● Work instructions:
Retype the records below exactly as given, but only from the first line through the line with "is then a convolution", and without the pictures.

[Dataset records]
_ _ _ _ _
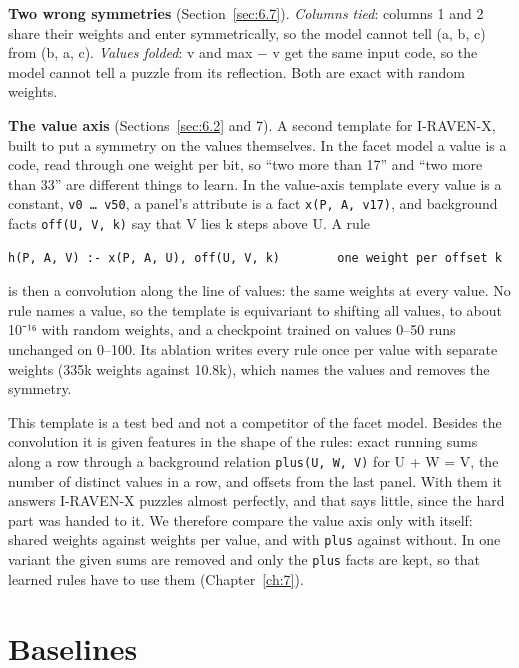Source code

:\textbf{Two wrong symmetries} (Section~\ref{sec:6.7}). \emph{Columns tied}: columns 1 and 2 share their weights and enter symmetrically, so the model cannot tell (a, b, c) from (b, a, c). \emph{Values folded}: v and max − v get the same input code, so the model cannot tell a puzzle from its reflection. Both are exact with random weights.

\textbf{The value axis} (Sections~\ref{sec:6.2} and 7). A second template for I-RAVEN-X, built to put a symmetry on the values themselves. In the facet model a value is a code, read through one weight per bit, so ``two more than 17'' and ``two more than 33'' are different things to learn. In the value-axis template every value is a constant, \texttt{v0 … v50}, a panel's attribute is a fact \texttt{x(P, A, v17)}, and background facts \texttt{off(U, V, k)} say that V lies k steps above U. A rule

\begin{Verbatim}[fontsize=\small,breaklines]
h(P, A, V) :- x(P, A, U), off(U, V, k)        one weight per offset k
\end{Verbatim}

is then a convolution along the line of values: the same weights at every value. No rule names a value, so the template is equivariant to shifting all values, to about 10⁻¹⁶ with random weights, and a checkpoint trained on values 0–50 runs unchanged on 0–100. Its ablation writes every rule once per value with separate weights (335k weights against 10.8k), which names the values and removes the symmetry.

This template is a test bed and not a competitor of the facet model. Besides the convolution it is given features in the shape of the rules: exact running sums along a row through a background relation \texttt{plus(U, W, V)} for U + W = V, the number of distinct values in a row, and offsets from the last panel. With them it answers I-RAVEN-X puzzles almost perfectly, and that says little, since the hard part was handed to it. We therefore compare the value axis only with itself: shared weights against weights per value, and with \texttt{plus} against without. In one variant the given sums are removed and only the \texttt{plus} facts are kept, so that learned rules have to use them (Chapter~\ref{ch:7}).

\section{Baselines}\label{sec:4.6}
_ _ _ _ _
● Reply to the exercise:
Source code

:\textbf{Two wrong symmetries} (Section~\ref{sec:6.7}). \emph{Columns tied}: columns 1 and 2 share their weights and enter symmetrically, so the model cannot tell (a, b, c) from (b, a, c). \emph{Values folded}: v and max − v get the same input code, so the model cannot tell a puzzle from its reflection. Both are exact with random weights.

\textbf{The value axis} (Sections~\ref{sec:6.2} and 7). A second template for I-RAVEN-X, built to put a symmetry on the values themselves. In the facet model a value is a code, read through one weight per bit, so ``two more than 17'' and ``two more than 33'' are different things to learn. In the value-axis template every value is a constant, \texttt{v0 … v50}, a panel's attribute is a fact \texttt{x(P, A, v17)}, and background facts \texttt{off(U, V, k)} say that V lies k steps above U. A rule

\begin{Verbatim}[fontsize=\small,breaklines]
h(P, A, V) :- x(P, A, U), off(U, V, k)        one weight per offset k
\end{Verbatim}

is then a convolution along the line of values: the same weights at every value. No rule names a value, so the template is equivariant to shifting all values, to about 10⁻¹⁶ with random weights, and a checkpoint trained on values 0–50 runs unchanged on 0–100. Its ablation writes every rule once per value with separate weights (335k weights against 10.8k), which names the values and removes the symmetry.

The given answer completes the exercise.